Насторожился и Иван.
— Помощи? Вы — у меня? Не понимаю. Мы и так стараемся, чем можем, прииску помочь.
— Ну да, конечно. Только не о том речь. От этой вашей помощи еще неизвестно, какой толк будет. А мне помощь сегодня нужна. Сейчас, понимаешь? Чтобы взять побольше и вовремя то золото, которое уже есть.
— И чего же вы хотите?
— Советовались мы здесь вчера и решили, что целесообразно половину людей у тебя забрать.
— То есть как это — забрать?..
— Очень просто. Производительность у тебя выросла, а людей столько же осталось. Спасибо, значит, за высвобождение
Гладких решительно рубанул куланом воздух.
— Нет, не логично! Мы же фронт работ увеличиваем. Ни одного человека с участка я не дам!
— Не дашь?
— Не дам.
— Та-ак. Значит, мой приказ не выполнишь?
— У меня есть ваш приказ. Письменный. О закреплении за участком рабочей силы. Отменяйте его по всей форме, официально. И пишите новый. Но я его обжалую. До обкома партии, если понадобится, дойду, но лишать прииск базы не дам.
И чаша директорского терпения переполнилась.

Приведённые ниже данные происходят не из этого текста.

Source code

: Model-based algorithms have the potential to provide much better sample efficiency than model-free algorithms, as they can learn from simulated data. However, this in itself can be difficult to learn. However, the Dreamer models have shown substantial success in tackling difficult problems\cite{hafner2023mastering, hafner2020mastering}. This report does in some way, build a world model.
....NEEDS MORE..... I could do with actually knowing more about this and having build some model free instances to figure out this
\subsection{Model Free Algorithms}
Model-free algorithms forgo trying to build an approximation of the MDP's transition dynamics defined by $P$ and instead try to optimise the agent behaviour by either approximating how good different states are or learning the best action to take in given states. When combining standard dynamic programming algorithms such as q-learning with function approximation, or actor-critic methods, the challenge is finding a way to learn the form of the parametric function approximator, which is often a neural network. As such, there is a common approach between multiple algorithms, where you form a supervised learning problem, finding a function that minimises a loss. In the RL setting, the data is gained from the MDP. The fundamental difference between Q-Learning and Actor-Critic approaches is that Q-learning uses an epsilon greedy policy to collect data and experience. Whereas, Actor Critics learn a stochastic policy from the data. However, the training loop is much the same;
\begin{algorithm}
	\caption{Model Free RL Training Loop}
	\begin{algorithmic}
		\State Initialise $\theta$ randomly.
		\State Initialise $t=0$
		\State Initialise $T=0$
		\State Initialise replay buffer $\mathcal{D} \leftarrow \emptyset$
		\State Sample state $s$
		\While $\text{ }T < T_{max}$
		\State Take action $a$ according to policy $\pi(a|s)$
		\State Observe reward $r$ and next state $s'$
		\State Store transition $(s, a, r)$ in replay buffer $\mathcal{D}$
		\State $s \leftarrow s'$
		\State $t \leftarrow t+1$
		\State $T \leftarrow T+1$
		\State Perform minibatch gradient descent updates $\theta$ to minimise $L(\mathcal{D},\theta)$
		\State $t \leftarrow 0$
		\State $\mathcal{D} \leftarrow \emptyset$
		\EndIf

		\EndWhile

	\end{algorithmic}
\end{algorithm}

— Пугать?! Ты — меня пугать?! Мальчишка! — сорвался он на крик. — О прииске он заботится, видите ли! На меня — слышишь? — на меня еще пока эта забота возложена! Кстати, и обкомом партии тоже. Понимаешь?! Иди жалуйся? К кому пойдешь? Может быть, к Сергею Ивановичу? Так он тебе скажет, что Горохов здесь двадцать лет с гаком, что он «Славный» из прорыва вытащил, шесть лет в отпуске не был…
— Напрасно, — спокойно вставил Гладких.
— Что напрасно? Я тебя спрашиваю, что напрасно?!
— Напрасно в отпуске не были, нервы бы вам там подлечить не мешало. Разрешите идти, если у вас ко мне больше нет ничего.
Но распалившийся директор продолжал кричать, понося на чем свет стоит и Гладких, и вообще всех «молокососов», и «зазнаек».
Иван нахлобучил шапку и тихо, но твердо сказал:
— Сегодня я действительно от вас ничего больше не услышу. До свидания…
Ни в этот день, ни позднее приказа об откомандировании людей с участка он так и не получил.
…Это было часов в семь вечера. В контору не вошел, а ворвался Карташев. Тот самый Карташев, который во всех случаях жизни казался абсолютно спокойным и которому такая живость была как будто совсем несвойственна. В первое мгновение Иван даже испугался: не стряслось ли чего?
— Что такое? Что с вами, Семен Павлович?
— Сейчас, сейчас, — запыхавшись, с трудом повторял старик, доставая что-то из глубокого кармана ватных брюк. Наконец он извлек оттуда спичечный коробок, аккуратно разгладил ладонью лежавший на столе газетный лист и высыпал на него содержимое коробки. — Вот! — торжествующе провозгласил он. — Вот оно, Иван Михайлович! Как полагается!
При свете тусклой аккумуляторной лампочки на столе матово поблескивала маленькая пирамидка золотого песка. Как завороженный смотрел на нее Иван, потом порывисто — обнял старика и крепко поцеловал его небритую, колючую щеку.
— На «Холодном», — рассказывал Карташев, — на шестнадцатом работал. До песков дошел, взял пробу, как полагается, смотрю — есть. Я еще лоток. Опять металл. Вот, — кивнул он на стол, — всего с двух лотков. Представляете?..
С грохотом, стукнув о внутреннюю стенку так, что с потолка посыпалась известка, распахнулась дверь, и на пороге появился Витька Прохоров.
— Есть! — выдохнул он, развязывая зубами узел на носовом платке.